[Start of section]
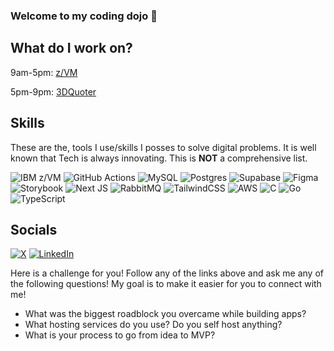 ### Welcome to my coding dojo 👋

## What do I work on?
9am-5pm: [z/VM](https://www.ibm.com/products/zvm)

5pm-9pm: [3DQuoter](https://3dquoter.com/)

## Skills 
These are the, tools I use/skills I posses to solve digital problems. It is well known that Tech is always innovating. This is **NOT** a comprehensive list.

![IBM z/VM](https://img.shields.io/badge/-z%2FVM-blue?style=flat-square&logo=ibm&link=https%3A%2F%2Fwww.ibm.com%2Fproducts%2Fzvm)
![GitHub Actions](https://img.shields.io/badge/github%20actions-%232671E5.svg?style=for-the-badge&logo=githubactions&logoColor=white)
![MySQL](https://img.shields.io/badge/mysql-4479A1.svg?style=for-the-badge&logo=mysql&logoColor=white)
![Postgres](https://img.shields.io/badge/postgres-%23316192.svg?style=for-the-badge&logo=postgresql&logoColor=white)
![Supabase](https://img.shields.io/badge/Supabase-3ECF8E?style=for-the-badge&logo=supabase&logoColor=white)
![Figma](https://img.shields.io/badge/figma-%23F24E1E.svg?style=for-the-badge&logo=figma&logoColor=white)
![Storybook](https://img.shields.io/badge/-Storybook-FF4785?style=for-the-badge&logo=storybook&logoColor=white)
![Next JS](https://img.shields.io/badge/Next-black?style=for-the-badge&logo=next.js&logoColor=white)
![RabbitMQ](https://img.shields.io/badge/Rabbitmq-FF6600?style=for-the-badge&logo=rabbitmq&logoColor=white)
![TailwindCSS](https://img.shields.io/badge/tailwindcss-%2338B2AC.svg?style=for-the-badge&logo=tailwind-css&logoColor=white)
![AWS](https://img.shields.io/badge/AWS-%23FF9900.svg?style=for-the-badge&logo=amazon-aws&logoColor=white)
![C](https://img.shields.io/badge/c-%2300599C.svg?style=for-the-badge&logo=c&logoColor=white)
![Go](https://img.shields.io/badge/go-%2300ADD8.svg?style=for-the-badge&logo=go&logoColor=white)
![TypeScript](https://img.shields.io/badge/typescript-%23007ACC.svg?style=for-the-badge&logo=typescript&logoColor=white)


## Socials
[![X](https://img.shields.io/badge/X-%23000000.svg?style=for-the-badge&logo=X&logoColor=white 'My X Profile Page')](https://twitter.com/lisander_lopez)
[![LinkedIn](https://img.shields.io/badge/linkedin-%230077B5.svg?style=for-the-badge&logo=linkedin&logoColor=white)](https://www.linkedin.com/in/lisander-lopez-9114756a)

Here is a challenge for you! Follow any of the links above and ask me any of the following questions! My goal is to make it easier for you to connect with me!

- What was the biggest roadblock you overcame while building apps?
- What hosting services do you use? Do you self host anything?
- What is your process to go from idea to MVP?

<!--
**lisander-lopez/lisander-lopez** is a ✨ _special_ ✨ repository because its `README.md` (this file) appears on your GitHub profile.

Here are some ideas to get you started:

- 🔭 I’m currently working on ...
- 🌱 I’m currently learning ...
- 👯 I’m looking to collaborate on ...
- 🤔 I’m looking for help with ...
- 💬 Ask me about ...
- 📫 How to reach me: ...
- 😄 Pronouns: ...
- ⚡ Fun fact: ...
-->
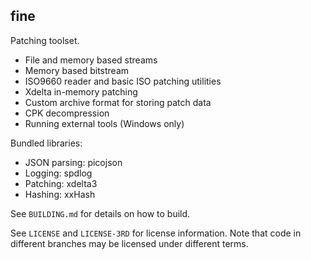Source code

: fine
----

Patching toolset.

- File and memory based streams
- Memory based bitstream
- ISO9660 reader and basic ISO patching utilities
- Xdelta in-memory patching
- Custom archive format for storing patch data
- CPK decompression
- Running external tools (Windows only)

Bundled libraries:
- JSON parsing: picojson
- Logging: spdlog
- Patching: xdelta3
- Hashing: xxHash

See `BUILDING.md` for details on how to build.

See `LICENSE` and `LICENSE-3RD` for license information.
Note that code in different branches may be licensed under different terms.

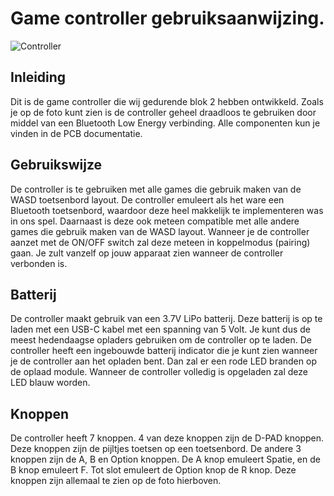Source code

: ﻿# Game controller gebruiksaanwijzing.

![Controller](https://cdn.discordapp.com/attachments/1152210205300502610/1199065978575790140/20240121_222201.jpg?ex=65c13036&is=65aebb36&hm=a450b57e151ee18286a068134f5536691f9fcd6993f0c9ff76e69350e373969a&)

## Inleiding
Dit is de game controller die wij gedurende blok 2 hebben ontwikkeld. Zoals je op de foto kunt zien is de controller geheel draadloos te gebruiken door middel van een Bluetooth Low Energy verbinding. Alle componenten kun je vinden in de PCB documentatie.

## Gebruikswijze
De controller is te gebruiken met alle games die gebruik maken van de WASD toetsenbord layout. De controller emuleert als het ware een Bluetooth toetsenbord, waardoor deze heel makkelijk te implementeren was in ons spel. Daarnaast is deze ook meteen compatible met alle andere games die gebruik maken van de WASD layout.
Wanneer je de controller aanzet met de ON/OFF switch zal deze meteen in koppelmodus (pairing) gaan. Je zult vanzelf op jouw apparaat zien wanneer de controller verbonden is.

## Batterij
De controller maakt gebruik van een 3.7V LiPo batterij. Deze batterij is op te laden met een USB-C kabel met een spanning van 5 Volt. Je kunt dus de meest hedendaagse opladers gebruiken om de controller op te laden. De controller heeft een ingebouwde batterij indicator die je kunt zien wanneer je de controller aan het opladen bent. Dan zal er een rode LED branden op de oplaad module. Wanneer de controller volledig is opgeladen zal deze LED blauw worden.

## Knoppen
De controller heeft 7 knoppen. 4 van deze knoppen zijn de D-PAD knoppen. Deze knoppen zijn de pijltjes toetsen op een toetsenbord. De andere 3 knoppen zijn de A, B en Option knoppen. De A knop emuleert Spatie, en de B knop emuleert F. Tot slot emuleert de Option knop de R knop. Deze knoppen zijn allemaal te zien op de foto hierboven.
[End of section]
Task details:
Your task is to copy each line of the listing that holds the word "based".

Solution to the problem:
- File and memory based streams
- Memory based bitstream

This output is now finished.